START Material provided
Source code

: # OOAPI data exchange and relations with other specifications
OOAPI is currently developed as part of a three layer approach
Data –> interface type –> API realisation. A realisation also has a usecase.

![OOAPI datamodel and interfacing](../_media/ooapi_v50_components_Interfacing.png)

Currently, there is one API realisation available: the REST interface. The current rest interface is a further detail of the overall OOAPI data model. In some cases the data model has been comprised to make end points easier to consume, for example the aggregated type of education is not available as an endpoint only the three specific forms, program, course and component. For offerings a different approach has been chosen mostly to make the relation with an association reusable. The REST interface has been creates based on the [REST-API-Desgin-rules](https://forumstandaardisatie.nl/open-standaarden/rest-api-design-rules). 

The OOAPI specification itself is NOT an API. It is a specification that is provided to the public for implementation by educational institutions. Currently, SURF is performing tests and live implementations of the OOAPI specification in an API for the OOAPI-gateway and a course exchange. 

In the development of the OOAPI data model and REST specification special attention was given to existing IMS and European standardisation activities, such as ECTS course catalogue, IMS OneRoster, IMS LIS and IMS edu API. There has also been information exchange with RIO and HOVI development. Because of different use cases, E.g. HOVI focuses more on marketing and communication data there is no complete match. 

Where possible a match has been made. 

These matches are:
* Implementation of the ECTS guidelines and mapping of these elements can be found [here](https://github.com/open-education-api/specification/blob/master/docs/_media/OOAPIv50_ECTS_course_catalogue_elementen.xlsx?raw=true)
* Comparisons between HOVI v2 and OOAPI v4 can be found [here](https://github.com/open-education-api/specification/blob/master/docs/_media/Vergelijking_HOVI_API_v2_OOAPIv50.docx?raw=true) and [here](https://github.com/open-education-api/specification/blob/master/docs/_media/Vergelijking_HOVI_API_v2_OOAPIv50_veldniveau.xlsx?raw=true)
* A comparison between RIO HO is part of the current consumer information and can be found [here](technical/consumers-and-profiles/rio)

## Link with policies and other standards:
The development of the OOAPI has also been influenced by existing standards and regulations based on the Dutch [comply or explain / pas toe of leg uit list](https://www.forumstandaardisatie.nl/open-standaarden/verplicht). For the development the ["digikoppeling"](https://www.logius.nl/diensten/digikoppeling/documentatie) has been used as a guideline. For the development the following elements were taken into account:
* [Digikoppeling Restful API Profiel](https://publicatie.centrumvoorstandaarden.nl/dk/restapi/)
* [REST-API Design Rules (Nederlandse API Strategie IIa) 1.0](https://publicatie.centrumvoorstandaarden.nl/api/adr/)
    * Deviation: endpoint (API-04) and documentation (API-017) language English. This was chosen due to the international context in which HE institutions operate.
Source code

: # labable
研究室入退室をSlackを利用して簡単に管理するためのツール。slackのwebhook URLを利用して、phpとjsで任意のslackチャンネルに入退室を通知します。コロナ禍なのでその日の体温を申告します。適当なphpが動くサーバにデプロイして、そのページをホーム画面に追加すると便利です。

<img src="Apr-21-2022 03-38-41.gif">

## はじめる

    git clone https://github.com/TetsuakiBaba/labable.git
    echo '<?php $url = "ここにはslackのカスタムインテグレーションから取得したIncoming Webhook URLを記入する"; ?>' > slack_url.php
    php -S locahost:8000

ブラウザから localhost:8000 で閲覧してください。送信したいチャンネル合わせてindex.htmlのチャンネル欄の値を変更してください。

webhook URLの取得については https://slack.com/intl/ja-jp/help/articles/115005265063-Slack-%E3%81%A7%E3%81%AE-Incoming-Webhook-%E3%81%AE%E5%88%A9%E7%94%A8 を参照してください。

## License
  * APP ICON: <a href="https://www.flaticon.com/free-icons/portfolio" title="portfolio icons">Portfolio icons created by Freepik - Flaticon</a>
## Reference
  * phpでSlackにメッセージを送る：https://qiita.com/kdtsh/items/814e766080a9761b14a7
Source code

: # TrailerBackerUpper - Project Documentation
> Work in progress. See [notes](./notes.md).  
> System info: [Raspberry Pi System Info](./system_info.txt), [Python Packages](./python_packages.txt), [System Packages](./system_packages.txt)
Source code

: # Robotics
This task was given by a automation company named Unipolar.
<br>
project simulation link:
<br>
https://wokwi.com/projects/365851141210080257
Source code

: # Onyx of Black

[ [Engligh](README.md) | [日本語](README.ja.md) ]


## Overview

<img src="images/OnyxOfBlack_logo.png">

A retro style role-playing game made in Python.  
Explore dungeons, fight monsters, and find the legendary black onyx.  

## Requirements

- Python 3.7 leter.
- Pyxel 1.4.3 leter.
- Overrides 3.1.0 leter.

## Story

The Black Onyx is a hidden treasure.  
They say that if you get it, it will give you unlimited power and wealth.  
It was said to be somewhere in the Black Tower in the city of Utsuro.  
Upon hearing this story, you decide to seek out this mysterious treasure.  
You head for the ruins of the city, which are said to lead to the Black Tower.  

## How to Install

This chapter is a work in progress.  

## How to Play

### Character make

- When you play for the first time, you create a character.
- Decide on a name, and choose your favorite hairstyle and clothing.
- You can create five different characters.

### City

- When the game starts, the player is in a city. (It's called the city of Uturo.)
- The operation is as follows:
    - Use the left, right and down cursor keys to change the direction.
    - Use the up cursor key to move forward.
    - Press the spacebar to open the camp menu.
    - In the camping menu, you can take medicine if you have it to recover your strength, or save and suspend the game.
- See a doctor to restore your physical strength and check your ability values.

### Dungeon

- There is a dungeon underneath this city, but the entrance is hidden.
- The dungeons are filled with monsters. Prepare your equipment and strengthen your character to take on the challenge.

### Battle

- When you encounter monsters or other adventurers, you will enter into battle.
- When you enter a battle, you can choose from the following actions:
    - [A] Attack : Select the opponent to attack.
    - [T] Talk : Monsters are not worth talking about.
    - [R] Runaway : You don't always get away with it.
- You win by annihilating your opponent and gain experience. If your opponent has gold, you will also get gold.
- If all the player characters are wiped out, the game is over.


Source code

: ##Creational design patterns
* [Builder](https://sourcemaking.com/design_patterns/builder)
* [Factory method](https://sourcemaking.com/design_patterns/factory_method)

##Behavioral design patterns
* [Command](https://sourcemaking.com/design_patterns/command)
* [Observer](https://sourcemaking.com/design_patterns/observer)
END Material provided
#### [Required work]
The lines from the one containing "### Character make" through the end of the data are to be copied exactly, the first and last of them included.

#### [Result for this task]
### Character make

- When you play for the first time, you create a character.
- Decide on a name, and choose your favorite hairstyle and clothing.
- You can create five different characters.

### City

- When the game starts, the player is in a city. (It's called the city of Uturo.)
- The operation is as follows:
    - Use the left, right and down cursor keys to change the direction.
    - Use the up cursor key to move forward.
    - Press the spacebar to open the camp menu.
    - In the camping menu, you can take medicine if you have it to recover your strength, or save and suspend the game.
- See a doctor to restore your physical strength and check your ability values.

### Dungeon

- There is a dungeon underneath this city, but the entrance is hidden.
- The dungeons are filled with monsters. Prepare your equipment and strengthen your character to take on the challenge.

### Battle

- When you encounter monsters or other adventurers, you will enter into battle.
- When you enter a battle, you can choose from the following actions:
    - [A] Attack : Select the opponent to attack.
    - [T] Talk : Monsters are not worth talking about.
    - [R] Runaway : You don't always get away with it.
- You win by annihilating your opponent and gain experience. If your opponent has gold, you will also get gold.
- If all the player characters are wiped out, the game is over.


Source code

: ##Creational design patterns
* [Builder](https://sourcemaking.com/design_patterns/builder)
* [Factory method](https://sourcemaking.com/design_patterns/factory_method)

##Behavioral design patterns
* [Command](https://sourcemaking.com/design_patterns/command)
* [Observer](https://sourcemaking.com/design_patterns/observer)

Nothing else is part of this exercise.